Le contrôle fiscal sur les produits sucrés est-il efficace ? Pour en déterminer l’impact sur la consommation, Jayen Chellum préconise une étude. 
« Une partie de l’argent récolté à partir du contrôle fiscal aurait pu être utilisée à bon escient à travers le Consolidated Fund, notamment pour une étude ou une campagne de sensibilisation sur la prévalence du diabète et les aliments à éviter ou dont il faut limiter la consommation », avance le secrétaire général de l’ACIM. Il souhaite également une sensibilisation auprès des enfants dès le plus jeune âge quant aux produits sucrés. 

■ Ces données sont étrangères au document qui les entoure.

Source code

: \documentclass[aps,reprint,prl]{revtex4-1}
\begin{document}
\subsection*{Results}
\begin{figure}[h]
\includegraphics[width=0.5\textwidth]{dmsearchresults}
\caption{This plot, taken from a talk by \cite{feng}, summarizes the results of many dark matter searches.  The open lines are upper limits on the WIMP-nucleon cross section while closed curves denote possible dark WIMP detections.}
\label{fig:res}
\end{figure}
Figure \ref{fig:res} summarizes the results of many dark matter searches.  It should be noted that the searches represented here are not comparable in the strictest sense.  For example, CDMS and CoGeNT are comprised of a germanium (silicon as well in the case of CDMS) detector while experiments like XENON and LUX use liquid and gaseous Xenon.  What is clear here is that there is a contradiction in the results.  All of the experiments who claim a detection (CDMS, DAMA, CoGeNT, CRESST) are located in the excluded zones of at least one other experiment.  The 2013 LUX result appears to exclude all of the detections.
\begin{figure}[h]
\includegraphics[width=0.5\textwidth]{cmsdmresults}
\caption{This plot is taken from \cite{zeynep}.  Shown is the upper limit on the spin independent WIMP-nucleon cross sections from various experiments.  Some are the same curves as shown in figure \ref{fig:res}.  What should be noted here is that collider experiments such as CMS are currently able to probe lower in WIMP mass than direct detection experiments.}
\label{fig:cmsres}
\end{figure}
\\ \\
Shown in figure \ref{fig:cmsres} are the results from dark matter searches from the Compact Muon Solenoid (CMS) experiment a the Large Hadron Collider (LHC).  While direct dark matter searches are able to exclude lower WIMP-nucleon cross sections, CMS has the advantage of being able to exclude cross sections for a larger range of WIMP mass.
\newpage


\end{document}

Et ce n’est pas tout. Jayen Chellum plaide pour un plan national de nutrition. « Il y a un flou. Est-ce que le gouvernement a un plan national de nutrition ? Nous rapprochons-nous vers ce plan ? Quelles sont les stratégies ? »

Il cite la consommation de sel, qui fait partie des facteurs aggravants des maladies cardiovasculaires, notamment. 

« Selon une étude de l’Organisation mondiale de la santé, les maladies cardiovasculaires bouffent une grosse partie du budget national de la santé des pays industriels », fait-il remarquer. 

Dans le cadre de l’effort pour réduire la prévalence des maladies non-transmissibles à Maurice, qui serait ainsi synonyme d’une réduction du budget national destiné aux soins pour ces pathologies, « un plan national d’alimentation est primordial afin d’établir une stratégie alimentaire pour éviter une population malade », martèle le secrétaire général de l’ACIM. 

« Grace à cette stratégie alimentaire, le gouvernement pourrait s’orienter vers une approche holistique dans l’achat de produits plus sains », fait-il comprendre.